Possible Duplicate:
apply a function over groups of columns
I have a data.frame
with 30 rows and many columns (1000+), but I need to average every 16 columns together. For example, the data frame will look like this (I truncate it to make it easier..):
Col1 Col2 Col3 Col4........
4.176 4.505 4.048 4.489
6.167 6.184 6.359 6.444
5.829 5.739 5.961 5.764
.
.
.
Therefore, I cannot aggregate (I do not have a list) and I tried:
a <- data.frame(rowMeans(my.df[,1:length(my.df)]) )
which gives me the average of the all 1000+ coumns, But is there any way to say I want to do that every 16 columns until the end? (they are multiple of 16 the total number of columns).

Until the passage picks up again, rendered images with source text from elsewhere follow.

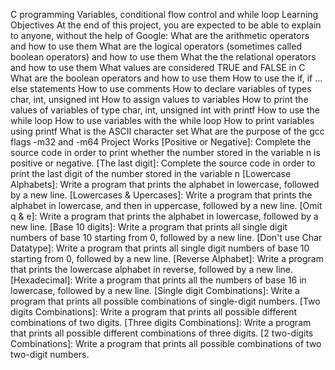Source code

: C programming
Variables, conditional flow control and while loop
Learning Objectives
At the end of this project, you are expected to be able to explain to anyone, without the help of Google:
What are the arithmetic operators and how to use them
What are the logical operators (sometimes called boolean operators) and how to use them
What the the relational operators and how to use them
What values are considered TRUE and FALSE in C
What are the boolean operators and how to use them
How to use the if, if ... else statements
How to use comments
How to declare variables of types char, int, unsigned int
How to assign values to variables
How to print the values of variables of type char, int, unsigned int with printf
How to use the while loop
How to use variables with the while loop
How to print variables using printf
What is the ASCII character set
What are the purpose of the gcc flags -m32 and -m64
Project Works
[Positive or Negative]: Complete the source code in order to print whether the number stored in the variable n is positive or negative.
[The last digit]: Complete the source code in order to print the last digit of the number stored in the variable n
[Lowercase Alphabets]: Write a program that prints the alphabet in lowercase, followed by a new line.
[Lowercases & Upercases]: Write a program that prints the alphabet in lowercase, and then in uppercase, followed by a new line.
[Omit q & e]: Write a program that prints the alphabet in lowercase, followed by a new line.
[Base 10 digits]: Write a program that prints all single digit numbers of base 10 starting from 0, followed by a new line.
[Don't use Char Datatype]: Write a program that prints all single digit numbers of base 10 starting from 0, followed by a new line.
[Reverse Alphabet]: Write a program that prints the lowercase alphabet in reverse, followed by a new line.
[Hexadecimal]: Write a program that prints all the numbers of base 16 in lowercase, followed by a new line.
[Single digit Combinations]: Write a program that prints all possible combinations of single-digit numbers.
[Two digits Combinations]: Write a program that prints all possible different combinations of two digits.
[Three digits Combinations]: Write a program that prints all possible different combinations of three digits.
[2 two-digits Combinations]: Write a program that prints all possible combinations of two two-digit numbers.
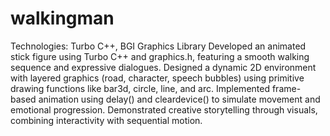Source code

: # walkingman
Technologies: Turbo C++, BGI Graphics Library
Developed an animated stick figure using Turbo C++ and graphics.h, featuring a smooth walking sequence and expressive dialogues.
Designed a dynamic 2D environment with layered graphics (road, character, speech bubbles) using primitive drawing functions like bar3d, circle, line, and arc.
Implemented frame-based animation using delay() and cleardevice() to simulate movement and emotional progression.
Demonstrated creative storytelling through visuals, combining interactivity with sequential motion.
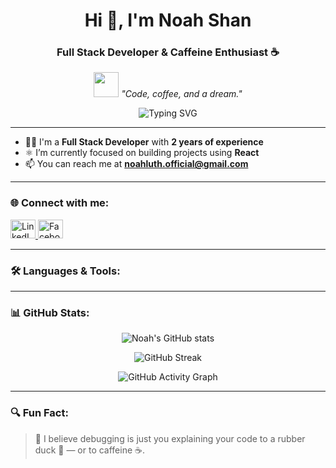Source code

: <h1 align="center">Hi 👋, I'm Noah Shan</h1>
<h3 align="center">Full Stack Developer & Caffeine Enthusiast ☕</h3>

<p align="center">
  <img src="https://media.giphy.com/media/hvRJCLFzcasrR4ia7z/giphy.gif" width="40" height="40" />
  <em>"Code, coffee, and a dream." </em>
</p>

<p align="center">
  <img src="https://readme-typing-svg.herokuapp.com?font=Fira+Code&size=22&pause=1000&color=58A6FF&center=true&vCenter=true&width=435&lines=Full-Stack+Developer+with+2+years+experience;Currently+working+with+React;Always+learning+something+new..." alt="Typing SVG" />
</p>

---

- 👨‍💻 I'm a **Full Stack Developer** with **2 years of experience**
- ⚛️ I’m currently focused on building projects using **React**
- 📫 You can reach me at **noahluth.official@gmail.com**

---

### 🌐 Connect with me:
<p align="left">
  <a href="https://www.linkedin.com/feed/" target="_blank">
    <img src="https://raw.githubusercontent.com/rahuldkjain/github-profile-readme-generator/master/src/images/icons/Social/linked-in-alt.svg" alt="LinkedIn" height="30" width="40" />
  </a>
  <a href="https://fb.com/noah shan luth singho" target="_blank">
    <img src="https://raw.githubusercontent.com/rahuldkjain/github-profile-readme-generator/master/src/images/icons/Social/facebook.svg" alt="Facebook" height="30" width="40" />
  </a>
</p>

---

### 🛠️ Languages & Tools:
<!-- Keep this section unchanged unless you want tool updates -->

---

### 📊 GitHub Stats:

<p align="center">
  <img src="https://github-readme-stats.vercel.app/api?username=noahluth&show_icons=true&theme=github_dark&hide=prs&count_private=true" alt="Noah's GitHub stats" />
</p>

<p align="center">
  <img src="https://github-readme-streak-stats.herokuapp.com?user=noahluth&theme=github-dark&date_format=M%20j%5B%2C%20Y%5D" alt="GitHub Streak" />
</p>

<p align="center">
  <img src="https://github-readme-activity-graph.cyclic.app/graph?username=noahluth&theme=github-compact" alt="GitHub Activity Graph"/>
</p>

---

### 🔍 Fun Fact:

> 🧠 I believe debugging is just you explaining your code to a rubber duck 🦆 — or to caffeine ☕.
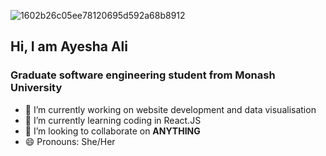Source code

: 
![1602b26c05ee78120695d592a68b8912](https://user-images.githubusercontent.com/56182013/92680967-a7c75780-f36f-11ea-96d4-a7de1cc38aea.gif)


## Hi, I am Ayesha Ali
### Graduate software engineering student from Monash University


- 🔭 I’m currently working on website development and data visualisation
- 🌱 I’m currently learning coding in React.JS 
- 👯 I’m looking to collaborate on **ANYTHING**
- 😄 Pronouns: She/Her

A secondary, less important point but would be useful to solve this as well. The col names are in the following structure:
XXYY4ZZZ.txt
Once averaged the columns all I need is a new col name with only XXYY
as the rest will be averaged out. I know I could use gsub but is there an optimal way to do the averaging and this operation in one go?
I am still relatively new to R and therefore I am not sure where and how to find the answer.
Here is an example adapted from @ben's question and @TylerRinker's answer from apply a function over groups of columns . It should be able to apply any function over a matrix or data frame by intervals of columns.
# Create sample data for reproducible example
n <- 1000
set.seed(1234)
x <- matrix(runif(30 * n), ncol = n)
# Function to apply 'fun' to object 'x' over every 'by' columns
# Alternatively, 'by' may be a vector of groups
byapply <- function(x, by, fun, ...)
{
# Create index list
if (length(by) == 1)
{
nc <- ncol(x)
split.index <- rep(1:ceiling(nc / by), each = by, length.out = nc)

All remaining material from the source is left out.